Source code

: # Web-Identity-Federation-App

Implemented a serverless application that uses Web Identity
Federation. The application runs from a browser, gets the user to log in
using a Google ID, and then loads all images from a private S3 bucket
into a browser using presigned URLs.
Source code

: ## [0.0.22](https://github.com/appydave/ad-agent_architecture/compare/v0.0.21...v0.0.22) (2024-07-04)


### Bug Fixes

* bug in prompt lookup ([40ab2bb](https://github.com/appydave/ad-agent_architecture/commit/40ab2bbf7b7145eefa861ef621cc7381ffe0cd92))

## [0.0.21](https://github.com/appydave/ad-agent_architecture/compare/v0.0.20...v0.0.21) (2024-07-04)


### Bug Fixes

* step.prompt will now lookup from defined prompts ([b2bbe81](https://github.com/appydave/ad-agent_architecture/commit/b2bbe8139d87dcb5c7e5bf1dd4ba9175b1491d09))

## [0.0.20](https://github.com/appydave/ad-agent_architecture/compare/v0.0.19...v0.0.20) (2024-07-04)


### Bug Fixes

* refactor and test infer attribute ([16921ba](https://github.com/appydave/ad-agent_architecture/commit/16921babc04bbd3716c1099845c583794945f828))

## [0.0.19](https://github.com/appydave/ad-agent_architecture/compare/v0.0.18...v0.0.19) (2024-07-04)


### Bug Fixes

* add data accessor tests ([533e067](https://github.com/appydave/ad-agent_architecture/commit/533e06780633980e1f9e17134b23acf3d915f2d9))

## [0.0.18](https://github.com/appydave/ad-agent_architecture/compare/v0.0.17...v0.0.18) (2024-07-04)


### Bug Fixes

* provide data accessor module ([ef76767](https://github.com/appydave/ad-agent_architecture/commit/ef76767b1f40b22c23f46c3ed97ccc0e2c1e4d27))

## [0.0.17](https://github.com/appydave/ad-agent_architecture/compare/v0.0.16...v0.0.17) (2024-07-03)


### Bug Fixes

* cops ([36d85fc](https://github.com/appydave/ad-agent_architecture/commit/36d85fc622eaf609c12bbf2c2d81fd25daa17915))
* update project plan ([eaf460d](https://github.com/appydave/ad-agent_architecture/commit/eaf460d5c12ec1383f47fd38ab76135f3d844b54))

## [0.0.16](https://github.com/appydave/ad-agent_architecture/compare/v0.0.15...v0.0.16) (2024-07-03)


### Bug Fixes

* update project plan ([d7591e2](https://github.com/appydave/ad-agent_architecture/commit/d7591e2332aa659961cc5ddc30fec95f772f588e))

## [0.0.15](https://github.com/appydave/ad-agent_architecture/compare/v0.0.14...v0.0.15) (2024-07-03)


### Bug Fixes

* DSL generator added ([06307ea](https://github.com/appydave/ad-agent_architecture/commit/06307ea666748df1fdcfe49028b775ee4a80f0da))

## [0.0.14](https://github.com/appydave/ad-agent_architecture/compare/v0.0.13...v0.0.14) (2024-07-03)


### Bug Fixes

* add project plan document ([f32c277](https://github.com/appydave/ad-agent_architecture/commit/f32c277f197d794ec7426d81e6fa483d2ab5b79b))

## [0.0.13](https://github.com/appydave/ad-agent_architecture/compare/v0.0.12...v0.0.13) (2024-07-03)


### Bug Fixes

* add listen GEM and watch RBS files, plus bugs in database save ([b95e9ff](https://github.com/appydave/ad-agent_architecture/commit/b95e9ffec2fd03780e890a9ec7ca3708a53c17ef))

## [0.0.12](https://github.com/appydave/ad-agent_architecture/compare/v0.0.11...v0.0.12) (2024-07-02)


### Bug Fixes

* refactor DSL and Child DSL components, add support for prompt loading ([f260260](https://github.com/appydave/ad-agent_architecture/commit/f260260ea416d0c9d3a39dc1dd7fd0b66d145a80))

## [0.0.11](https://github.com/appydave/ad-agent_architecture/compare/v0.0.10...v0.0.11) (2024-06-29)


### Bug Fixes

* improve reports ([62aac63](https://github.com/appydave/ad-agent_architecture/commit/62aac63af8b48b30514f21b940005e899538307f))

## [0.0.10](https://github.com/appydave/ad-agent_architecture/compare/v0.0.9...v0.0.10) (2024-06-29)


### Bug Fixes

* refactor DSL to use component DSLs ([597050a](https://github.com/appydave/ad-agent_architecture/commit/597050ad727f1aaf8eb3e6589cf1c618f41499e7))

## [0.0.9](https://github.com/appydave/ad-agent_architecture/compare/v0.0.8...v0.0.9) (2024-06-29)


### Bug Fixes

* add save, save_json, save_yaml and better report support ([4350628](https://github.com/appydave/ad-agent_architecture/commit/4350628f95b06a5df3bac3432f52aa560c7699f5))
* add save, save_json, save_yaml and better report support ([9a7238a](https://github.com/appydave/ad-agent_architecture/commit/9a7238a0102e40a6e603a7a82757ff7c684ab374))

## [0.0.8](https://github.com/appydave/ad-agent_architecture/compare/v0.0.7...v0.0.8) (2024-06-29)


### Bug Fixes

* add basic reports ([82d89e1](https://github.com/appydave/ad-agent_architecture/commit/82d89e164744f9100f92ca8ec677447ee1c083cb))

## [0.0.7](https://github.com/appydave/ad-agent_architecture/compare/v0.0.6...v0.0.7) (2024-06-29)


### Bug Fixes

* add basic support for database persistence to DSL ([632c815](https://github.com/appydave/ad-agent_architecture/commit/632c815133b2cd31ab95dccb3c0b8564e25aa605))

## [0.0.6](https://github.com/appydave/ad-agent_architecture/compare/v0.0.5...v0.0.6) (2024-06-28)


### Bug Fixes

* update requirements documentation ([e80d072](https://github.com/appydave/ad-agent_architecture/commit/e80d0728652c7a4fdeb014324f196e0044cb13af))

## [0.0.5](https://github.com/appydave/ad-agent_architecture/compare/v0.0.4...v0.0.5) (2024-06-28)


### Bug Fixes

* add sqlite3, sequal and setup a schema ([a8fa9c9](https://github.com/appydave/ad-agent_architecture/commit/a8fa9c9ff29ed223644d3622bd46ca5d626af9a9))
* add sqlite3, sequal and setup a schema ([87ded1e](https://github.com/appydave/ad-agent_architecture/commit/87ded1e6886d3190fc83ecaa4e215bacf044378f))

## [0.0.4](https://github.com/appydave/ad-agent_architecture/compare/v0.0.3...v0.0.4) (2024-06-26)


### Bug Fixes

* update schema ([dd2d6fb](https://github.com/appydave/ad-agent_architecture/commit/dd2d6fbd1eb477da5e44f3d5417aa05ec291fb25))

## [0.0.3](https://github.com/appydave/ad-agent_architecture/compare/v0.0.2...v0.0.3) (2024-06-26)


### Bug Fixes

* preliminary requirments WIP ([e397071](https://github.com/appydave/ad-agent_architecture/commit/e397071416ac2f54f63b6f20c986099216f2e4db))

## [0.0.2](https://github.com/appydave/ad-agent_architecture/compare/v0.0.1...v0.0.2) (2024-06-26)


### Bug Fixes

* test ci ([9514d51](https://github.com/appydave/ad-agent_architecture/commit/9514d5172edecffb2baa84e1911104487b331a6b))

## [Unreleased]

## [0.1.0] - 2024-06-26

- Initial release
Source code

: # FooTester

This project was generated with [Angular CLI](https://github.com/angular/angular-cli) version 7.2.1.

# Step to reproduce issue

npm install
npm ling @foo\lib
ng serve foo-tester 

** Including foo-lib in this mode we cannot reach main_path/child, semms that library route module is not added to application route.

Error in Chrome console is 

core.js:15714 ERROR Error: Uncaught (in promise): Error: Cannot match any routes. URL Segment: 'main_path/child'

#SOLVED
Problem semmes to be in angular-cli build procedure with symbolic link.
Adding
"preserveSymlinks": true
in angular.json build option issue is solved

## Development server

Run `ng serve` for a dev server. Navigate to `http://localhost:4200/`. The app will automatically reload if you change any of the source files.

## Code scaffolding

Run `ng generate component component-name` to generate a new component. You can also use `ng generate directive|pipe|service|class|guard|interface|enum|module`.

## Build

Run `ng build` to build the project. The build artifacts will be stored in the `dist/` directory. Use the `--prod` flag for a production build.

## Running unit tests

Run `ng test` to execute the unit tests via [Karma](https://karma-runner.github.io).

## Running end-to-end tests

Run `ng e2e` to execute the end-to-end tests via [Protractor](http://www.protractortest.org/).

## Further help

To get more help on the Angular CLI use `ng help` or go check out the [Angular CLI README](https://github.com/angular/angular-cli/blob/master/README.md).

○ ○ ○

# [PROBLEM STATEMENT]
Reproduce, exactly as they stand in the data above, the lines from the one that holds "into a browser using presigned URLs." to the one that holds "refactor and test", inclusive.

# [RESULT FOR THIS TASK]
into a browser using presigned URLs.
Source code

: ## [0.0.22](https://github.com/appydave/ad-agent_architecture/compare/v0.0.21...v0.0.22) (2024-07-04)


### Bug Fixes

* bug in prompt lookup ([40ab2bb](https://github.com/appydave/ad-agent_architecture/commit/40ab2bbf7b7145eefa861ef621cc7381ffe0cd92))

## [0.0.21](https://github.com/appydave/ad-agent_architecture/compare/v0.0.20...v0.0.21) (2024-07-04)


### Bug Fixes

* step.prompt will now lookup from defined prompts ([b2bbe81](https://github.com/appydave/ad-agent_architecture/commit/b2bbe8139d87dcb5c7e5bf1dd4ba9175b1491d09))

## [0.0.20](https://github.com/appydave/ad-agent_architecture/compare/v0.0.19...v0.0.20) (2024-07-04)


### Bug Fixes

* refactor and test infer attribute ([16921ba](https://github.com/appydave/ad-agent_architecture/commit/16921babc04bbd3716c1099845c583794945f828))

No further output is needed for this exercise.